### EXERCISE DETAILS
Each entry needs to be retyped exactly.
ENTRIES PROVIDED Block Start
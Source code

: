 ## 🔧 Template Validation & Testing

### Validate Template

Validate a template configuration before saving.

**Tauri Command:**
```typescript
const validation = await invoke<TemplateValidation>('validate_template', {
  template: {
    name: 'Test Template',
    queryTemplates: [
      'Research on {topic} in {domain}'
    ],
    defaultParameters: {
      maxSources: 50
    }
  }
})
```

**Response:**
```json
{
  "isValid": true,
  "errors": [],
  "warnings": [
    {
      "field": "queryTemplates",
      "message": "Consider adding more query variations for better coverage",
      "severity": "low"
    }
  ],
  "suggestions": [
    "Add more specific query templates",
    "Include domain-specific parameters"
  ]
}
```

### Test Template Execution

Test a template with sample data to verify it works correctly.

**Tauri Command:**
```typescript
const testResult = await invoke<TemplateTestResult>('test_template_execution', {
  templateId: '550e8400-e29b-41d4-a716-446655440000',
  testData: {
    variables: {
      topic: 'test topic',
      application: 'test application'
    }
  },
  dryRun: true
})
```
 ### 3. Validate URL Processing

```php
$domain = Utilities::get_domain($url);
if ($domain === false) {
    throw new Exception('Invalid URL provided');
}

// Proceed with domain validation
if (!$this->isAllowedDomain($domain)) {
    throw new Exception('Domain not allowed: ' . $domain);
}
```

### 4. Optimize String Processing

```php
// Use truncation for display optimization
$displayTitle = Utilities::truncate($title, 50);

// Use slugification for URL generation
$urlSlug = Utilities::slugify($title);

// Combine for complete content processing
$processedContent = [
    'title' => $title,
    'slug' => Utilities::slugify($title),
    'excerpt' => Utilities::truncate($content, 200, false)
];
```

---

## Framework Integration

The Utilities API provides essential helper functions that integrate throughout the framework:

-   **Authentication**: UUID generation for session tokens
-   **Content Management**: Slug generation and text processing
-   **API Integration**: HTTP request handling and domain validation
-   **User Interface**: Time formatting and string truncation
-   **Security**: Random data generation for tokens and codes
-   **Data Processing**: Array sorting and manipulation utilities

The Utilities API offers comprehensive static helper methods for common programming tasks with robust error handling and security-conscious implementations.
ENTRIES PROVIDED Block End
### RESPONSE TO THE EXERCISE
Source code

: ## 🔧 Template Validation & Testing

### Validate Template

Validate a template configuration before saving.

**Tauri Command:**
```typescript
const validation = await invoke<TemplateValidation>('validate_template', {
  template: {
    name: 'Test Template',
    queryTemplates: [
      'Research on {topic} in {domain}'
    ],
    defaultParameters: {
      maxSources: 50
    }
  }
})
```

**Response:**
```json
{
  "isValid": true,
  "errors": [],
  "warnings": [
    {
      "field": "queryTemplates",
      "message": "Consider adding more query variations for better coverage",
      "severity": "low"
    }
  ],
  "suggestions": [
    "Add more specific query templates",
    "Include domain-specific parameters"
  ]
}
```

### Test Template Execution

Test a template with sample data to verify it works correctly.

**Tauri Command:**
```typescript
const testResult = await invoke<TemplateTestResult>('test_template_execution', {
  templateId: '550e8400-e29b-41d4-a716-446655440000',
  testData: {
    variables: {
      topic: 'test topic',
      application: 'test application'
    }
  },
  dryRun: true
})
```
 ### 3. Validate URL Processing

```php
$domain = Utilities::get_domain($url);
if ($domain === false) {
    throw new Exception('Invalid URL provided');
}

// Proceed with domain validation
if (!$this->isAllowedDomain($domain)) {
    throw new Exception('Domain not allowed: ' . $domain);
}
```

### 4. Optimize String Processing

```php
// Use truncation for display optimization
$displayTitle = Utilities::truncate($title, 50);

// Use slugification for URL generation
$urlSlug = Utilities::slugify($title);

// Combine for complete content processing
$processedContent = [
    'title' => $title,
    'slug' => Utilities::slugify($title),
    'excerpt' => Utilities::truncate($content, 200, false)
];
```

---

## Framework Integration

The Utilities API provides essential helper functions that integrate throughout the framework:

-   **Authentication**: UUID generation for session tokens
-   **Content Management**: Slug generation and text processing
-   **API Integration**: HTTP request handling and domain validation
-   **User Interface**: Time formatting and string truncation
-   **Security**: Random data generation for tokens and codes
-   **Data Processing**: Array sorting and manipulation utilities

The Utilities API offers comprehensive static helper methods for common programming tasks with robust error handling and security-conscious implementations.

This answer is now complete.